Reproduction without pictures: print every entry precisely as written.

◆ Dataset records ◆
◇ ◇ ◇
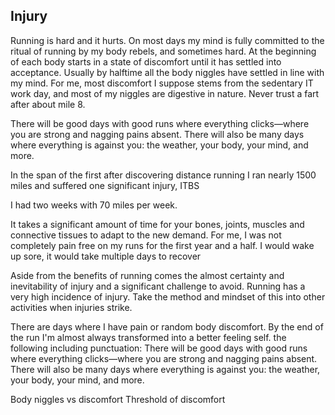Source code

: ## Injury

Running is hard and it hurts. On most days my mind is fully committed to the
ritual of running by my body rebels, and sometimes hard. At the beginning of 
each body starts in a state of discomfort until it has settled into acceptance.
Usually by halftime all the body niggles have settled in line with my mind. 
For me, most discomfort I suppose stems from the sedentary IT work day, and most
of my niggles are digestive in nature. Never trust a fart after about mile 8.


There will be good days with good runs where everything clicks—where you are strong and nagging pains absent. There will also be many days where everything is against you: the weather, your body, your mind, and more.

In the span of the first after discovering distance running I ran nearly 1500
miles and suffered one significant injury, ITBS

I had two weeks with 70 miles per week.

It takes a significant amount of time for your bones, joints, muscles and
connective tissues to adapt to the new demand.  For me, I was not completely
pain free on my runs for the first year and a half. I would wake up sore, it
would take multiple days to recover 


Aside from the benefits of running comes the almost certainty and inevitability of injury and a significant challenge to avoid. Running has a very high incidence of injury. Take the method and mindset of this into other activities when injuries strike.

There are days where I have pain or random body discomfort. By the end of the run I'm almost always transformed into a better feeling self.
 the following including punctuation:
There will be good days with good runs where everything clicks—where you are strong and nagging pains absent. There will also be many days where everything is against you: the weather, your body, your mind, and more.

Body niggles vs discomfort
Threshold of discomfort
◇ ◇ ◇
◆ Finished task ◆
Source code

: ## Injury

Running is hard and it hurts. On most days my mind is fully committed to the
ritual of running by my body rebels, and sometimes hard. At the beginning of 
each body starts in a state of discomfort until it has settled into acceptance.
Usually by halftime all the body niggles have settled in line with my mind. 
For me, most discomfort I suppose stems from the sedentary IT work day, and most
of my niggles are digestive in nature. Never trust a fart after about mile 8.


There will be good days with good runs where everything clicks—where you are strong and nagging pains absent. There will also be many days where everything is against you: the weather, your body, your mind, and more.

In the span of the first after discovering distance running I ran nearly 1500
miles and suffered one significant injury, ITBS

I had two weeks with 70 miles per week.

It takes a significant amount of time for your bones, joints, muscles and
connective tissues to adapt to the new demand.  For me, I was not completely
pain free on my runs for the first year and a half. I would wake up sore, it
would take multiple days to recover 


Aside from the benefits of running comes the almost certainty and inevitability of injury and a significant challenge to avoid. Running has a very high incidence of injury. Take the method and mindset of this into other activities when injuries strike.

There are days where I have pain or random body discomfort. By the end of the run I'm almost always transformed into a better feeling self.
 the following including punctuation:
There will be good days with good runs where everything clicks—where you are strong and nagging pains absent. There will also be many days where everything is against you: the weather, your body, your mind, and more.

Body niggles vs discomfort
Threshold of discomfort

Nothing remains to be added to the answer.